» YOUR ASSIGNMENT: Everything in the data below is left aside except the lines from the one containing "又若体上生疮，结气肿痛不得动者，为自劳太过也。宜服香豉饮法。" through the one containing "又若发急，遍身热如汤火，或气"; repeat those exactly.

» RECORDS PROVIDED:
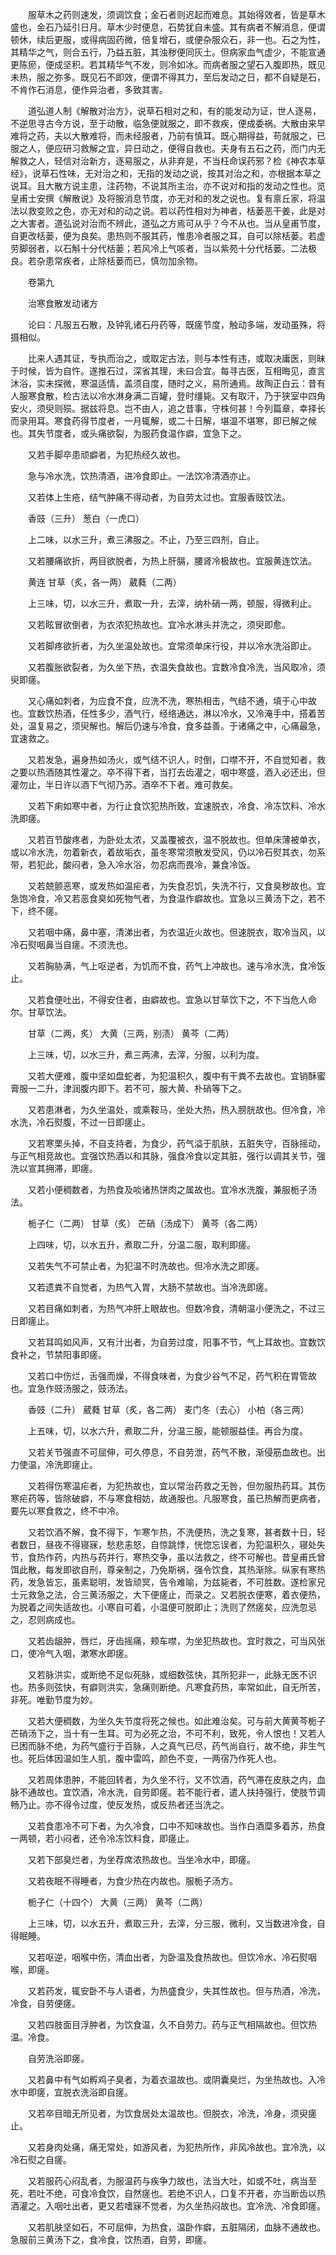 <!-- { "loadSidebar": true } -->
　　服草木之药则速发，须调饮食；金石者则迟起而难息。其始得效者，皆是草木盛也，金石乃延引日月。草木少时便息，石势犹自未盛。其有病者不解消息，便谓顿休，续后更服，或得病固药微，倍复增石，或便杂服众石，非一也。石之为性，其精华之气，则合五行，乃益五脏，其浊秽便同灰土。但病家血气虚少，不能宣通更陈瘀，便成坚积。若其精华气不发，则冷如冰。而病者服之望石入腹即热，既见未热，服之弥多。既见石不即效，便谓不得其力，至后发动之日，都不自疑是石，不肯作石消息，便作异治者，多致其害。

　　道弘道人制《解散对治方》，说草石相对之和，有的能发动为证，世人逐易，不逆思寻古今方说，至于动散，临急便就服之，即不救疾，便成委祸。大散由来早难将之药，夫以大散难将，而未经服者，乃前有慎耳。既心期得益，苟就服之，已服之人，便应研习救解之宜，异日动之，便得自救也。夫身有五石之药，而门内无解救之人，轻信对治新方，逐易服之，从非弃是，不当枉命误药邪？检《神农本草经》，说草石性味，无对治之和，无指的发动之说，按其对治之和，亦根据本草之说耳。且大散方说主患，注药物，不说其所主治，亦不说对和指的发动之性也。览皇甫士安撰《解散说》及将服消息节度，亦无对和的发之说也。复有禀丘家，将温法以救变败之色，亦无对和的动之说。若以药性相对为神者，栝蒌恶干姜，此是对之大害者。道弘说对治而不辨此，道弘之方焉可从乎？今不从也。当从皇甫节度，自更改栝蒌，便为良矣。患热则不服其药，惟患冷者服之耳，自可以除栝蒌。若虚劳脚弱者，以石斛十分代栝蒌；若风冷上气咳者，当以紫苑十分代栝蒌。二法极良。若杂患常疾者，止除栝蒌而已，慎勿加余物。

　　卷第九

　　治寒食散发动诸方

　　论曰：凡服五石散，及钟乳诸石丹药等，既瘥节度，触动多端，发动虽殊，将摄相似。

　　比来人遇其证，专执而治之，或取定古法，则与本性有违，或取决庸医，则昧于时候，皆为自忤。遂推石过，深省其理，未曰合宜。每寻古医，互相晦见，直言沐浴，实未探微，寒温适情，盖须自度，随时之义，易所通焉。故陶正白云：昔有人服寒食散，检古法以冷水淋身满二百罐，登时缰毙。又有取汗，乃于狭室中四角安火，须臾则殒。据兹将息。岂不由人，追之昔事，守株何甚！今列篇章，幸择长而录用耳。寒食药得节度者，一月辄解，或二十日解，堪温不堪寒，即已解之候也。其失节度者，或头痛欲裂，为服药食温作癖，宜急下之。

　　又若手脚卒患顽癖者，为犯热经久故也。

　　急与冷水洗，饮热清酒，进冷食即止。一法饮冷清酒亦止。

　　又若体上生疮，结气肿痛不得动者，为自劳太过也。宜服香豉饮法。

　　香豉（三升） 葱白（一虎口）

　　上二味，以水三升，煮三沸服之。不止，乃至三四剂，自止。

　　又若腰痛欲折，两目欲脱者，为热上肝膈，腰肾冷极故也。宜服黄连饮法。

　　黄连 甘草（炙，各一两） 葳蕤（二两）

　　上三味，切，以水三升，煮取一升，去滓，纳朴硝一两，顿服，得微利止。

　　又若眩冒欲倒者，为衣浓犯热故也。宜冷水淋头并洗之，须臾即愈。

　　又若脚疼欲折者，为久坐温处故也。宜常须单床行役，并以冷水洗浴即止。

　　又若腹胀欲裂者，为久坐下热，衣温失食故也。宜数冷食冷洗，当风取冷，须臾即瘥。

　　又心痛如刺者，为应食不食，应洗不洗，寒热相击，气结不通，填于心中故也。宜数饮热酒，任性多少，酒气行，经络通达，淋以冷水，又冷淹手中，搭着苦处，温复易之，须臾解也。解后仍速与冷食，食多益善。于诸痛之中，心痛最急，宜速救之。

　　又若发急，遍身热如汤火，或气结不识人，时倒，口噤不开，不自觉知者，救之要以热酒随其性灌之。卒不得下者，当打去齿灌之，咽中寒盛，酒入必还出，但灌勿止，半日许以酒下气彻乃苏。酒卒不下者。难可救矣。

　　又若下痢如寒中者，为行止食饮犯热所致，宜速脱衣，冷食、冷冻饮料、冷水洗即瘥。

　　又若百节酸疼者，为卧处太浓，又盖覆被衣，温不脱故也。但单床薄被单衣，或以冷水洗，勿着新衣，着故垢衣，虽冬寒常须散发受风，仍以冷石熨其衣，勿系带，若犯此，酸闷者，急入冷水浴，勿忍病而畏冷，兼食冷饭。

　　又若兢颤恶寒，或发热如温疟者，为失食忍饥，失洗不行，又食臭秽故也。宜急饱冷食，冷又若恶食臭如死物气者，为食温作癖故也。宜急以三黄汤下之，若不下，终不瘥。

　　又若咽中痛，鼻中塞，清涕出者，为衣温近火故也。但速脱衣，取冷当风，以冷石熨咽鼻当自瘥。不须洗也。

　　又若胸胁满，气上呕逆者，为饥而不食，药气上冲故也。速与冷水洗，食冷饭止。

　　又若食便吐出，不得安住者，由癖故也。宜急以甘草饮下之，不下当危人命尔。甘草饮法。

　　甘草（二两，炙） 大黄（三两，别渍） 黄芩（二两）

　　上三味，切，以水三升，煮三两沸，去滓，分服，以利为度。

　　又若大便难，腹中坚如盘蛇者，为犯温积久，腹中有干粪不去故也。宜销酥蜜膏服一二升，津润腹内即下。若不可，服大黄、朴硝等下之。

　　又若患淋者，为久坐温处，或乘鞍马，坐处大热，热入膀胱故也。但冷食，冷水洗，冷石熨腹，不过一日即瘥止。

　　又若寒栗头掉，不自支持者，为食少，药气溢于肌肤，五脏失守，百脉摇动，与正气相竞故也。宜强饮热酒以和其脉，强食冷食以定其脏，强行以调其关节，强洗以宣其拥滞，即瘥。

　　又若小便稠数者，为热食及啖诸热饼肉之属故也。宜冷水洗腹，兼服栀子汤法。

　　栀子仁（二两） 甘草（炙） 芒硝（汤成下） 黄芩（各二两）

　　上四味，切，以水五升，煮取二升，分温二服，取利即瘥。

　　又若失气不可禁止者，为犯温不时洗故也。但冷水洗之即瘥。

　　又若遗粪不自觉者，为热气入胃，大肠不禁故也。当冷洗即瘥。

　　又若目痛如刺者，为热气冲肝上眼故也。但数冷食，清朝温小便洗之，不过三日即瘥止。

　　又若耳鸣如风声，又有汁出者，为自劳过度，阳事不节，气上耳故也。宜数饮食补之，节禁阳事即瘥。

　　又若口中伤烂，舌强而燥，不得食味者，为食少谷气不足，药气积在胃管故也。宜急作豉汤服之，豉汤法。

　　香豉（二升） 葳蕤 甘草（炙，各二两） 麦门冬（去心） 小柏（各三两）

　　上五味，切，以水六升，煮取二升，分温三服，能顿服益佳。再合为度。

　　又若关节强直不可屈伸，可久停息，不自劳泄，药气不散，渐侵筋血故也。出力使温，冷洗即瘥止。

　　又若得伤寒温疟者，为犯热故也，宜以常治药救之无咎，但勿服热药耳。其伤寒疟药等，皆除破癖，不与寒食相妨，故通服也。凡服寒食，虽已热解而更病者，要先以寒食救之，终不中冷。

　　又若饮酒不解，食不得下，乍寒乍热，不洗便热，洗之复寒，甚者数十日，轻者数日，昼夜不得寝寐，愁悲恚怒，自惊跳悸，恍惚忘误者，为犯温积久，寝处失节，食热作药，内热与药并行，寒热交争，虽以法救之，终不可解也。昔皇甫氏曾饵此散，每发即欲自刑，尊亲制之，乃免斯祸，强令饮食，其热渐除。纵家有寒热药，发急皆忘，虽素聪明，发皆顽冥，告令难喻，为兹毙者，不可胜数。遂检家兄士元救急之法，合三黄汤服之，大下便瘥止，而录之。又若脱衣便寒，着衣便热，为脱着之间失适故也。小寒自可着，小温便可脱即止；洗则了然瘥矣，应洗忽忌之，忍则病成也。

　　又若齿龈肿，唇烂，牙齿摇痛，颊车噤，为坐犯热故也。宜时救之，可当风张口，使冷气入咽，漱寒水即瘥。

　　又若脉洪实，或断绝不足似死脉，或细数弦快，其所犯非一，此脉无医不识也。热多则弦快，有癖则洪实，急痛则断绝。凡寒食药热，率常如此，自无所苦，非死。唯勤节度为妙。

　　又若大便稠数，为坐久失节度将死之候也。如此难治矣。可与前大黄黄芩栀子芒硝汤下之，当十有一生耳。可为必死之治，不可不利，致死，令人恨也！又若人已困而脉不绝，为药气盛行于百脉，人之真气已尽，药气尚自行，故不绝，非生气也。死后体因温如生人肌，腹中雷鸣，颜色不变，一两宿乃作死人也。

　　又若周体患肿，不能回转者，为久坐不行，又不饮酒，药气滞在皮肤之内，血脉不通故也。宜饮酒，冷水洗，自劳即瘥。若不能行者，遣人扶持强行，使肢节调畅乃止。亦不得令过度，使反发热，或反热者还当洗之。

　　又若食患冷不可下者，为久冷食，口中不知味故也。当作白酒糜多着苏，热食一两顿，若小闷者，还令冷冻饮料食，即瘥止。

　　又若下部臭烂者，为坐荐席浓热故也。当坐冷水中，即瘥。

　　又若夜眠不得睡者，为食少热在内故也。服栀子汤方。

　　栀子仁（十四个） 大黄（三两） 黄芩（二两）

　　上三味，切，以水五升，煮取三升，去滓，分三服，微利，又当数进冷食，自得眠睡。

　　又若呕逆，咽喉中伤，清血出者，为卧温及食热故也。但饮冷水、冷石熨咽喉，即瘥。

　　又若药发，辄安卧不与人语者，为热盛食少，失其性故也。但与热酒，冷洗，冷食，自劳便瘥。

　　又若四肢面目浮肿者，为饮食温，久不自劳力。药与正气相隔故也。但饮热温。冷食。

　　自劳洗浴即瘥。

　　又若鼻中有气如孵鸡子臭者，为着衣温故也。或阴囊臭烂，为坐热故也。入冷水中即瘥，宜脱衣洗浴即自瘥。

　　又若卒目暗无所见者，为饮食居处太温故也。但脱衣，冷洗，冷身，须臾瘥止。

　　又若身肉处痛，痛无常处，如游风者，为犯热所作，非风冷故也。宜冷洗，以冷石熨之自瘥。

　　又若服药心闷乱者，为服温药与疾争力故也，法当大吐，如或不吐，病当至死，若吐不绝，可食冷食饮，自然瘥也。若绝不识人，口复不开者，亦当断齿以热酒灌之。入咽吐出者，更又若嗜寐不觉者，为久坐热闷故也。宜冷洗、冷食即瘥。

　　又若肌肤坚如石，不可屈伸，为热食，温卧作癖，五脏隔闭，血脉不通故也。急服前三黄汤下之，食冷食，饮热酒，自劳，即瘥。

» ANSWER SECTION:
　　又若体上生疮，结气肿痛不得动者，为自劳太过也。宜服香豉饮法。

　　香豉（三升） 葱白（一虎口）

　　上二味，以水三升，煮三沸服之。不止，乃至三四剂，自止。

　　又若腰痛欲折，两目欲脱者，为热上肝膈，腰肾冷极故也。宜服黄连饮法。

　　黄连 甘草（炙，各一两） 葳蕤（二两）

　　上三味，切，以水三升，煮取一升，去滓，纳朴硝一两，顿服，得微利止。

　　又若眩冒欲倒者，为衣浓犯热故也。宜冷水淋头并洗之，须臾即愈。

　　又若脚疼欲折者，为久坐温处故也。宜常须单床行役，并以冷水洗浴即止。

　　又若腹胀欲裂者，为久坐下热，衣温失食故也。宜数冷食冷洗，当风取冷，须臾即瘥。

　　又心痛如刺者，为应食不食，应洗不洗，寒热相击，气结不通，填于心中故也。宜数饮热酒，任性多少，酒气行，经络通达，淋以冷水，又冷淹手中，搭着苦处，温复易之，须臾解也。解后仍速与冷食，食多益善。于诸痛之中，心痛最急，宜速救之。

　　又若发急，遍身热如汤火，或气结不识人，时倒，口噤不开，不自觉知者，救之要以热酒随其性灌之。卒不得下者，当打去齿灌之，咽中寒盛，酒入必还出，但灌勿止，半日许以酒下气彻乃苏。酒卒不下者。难可救矣。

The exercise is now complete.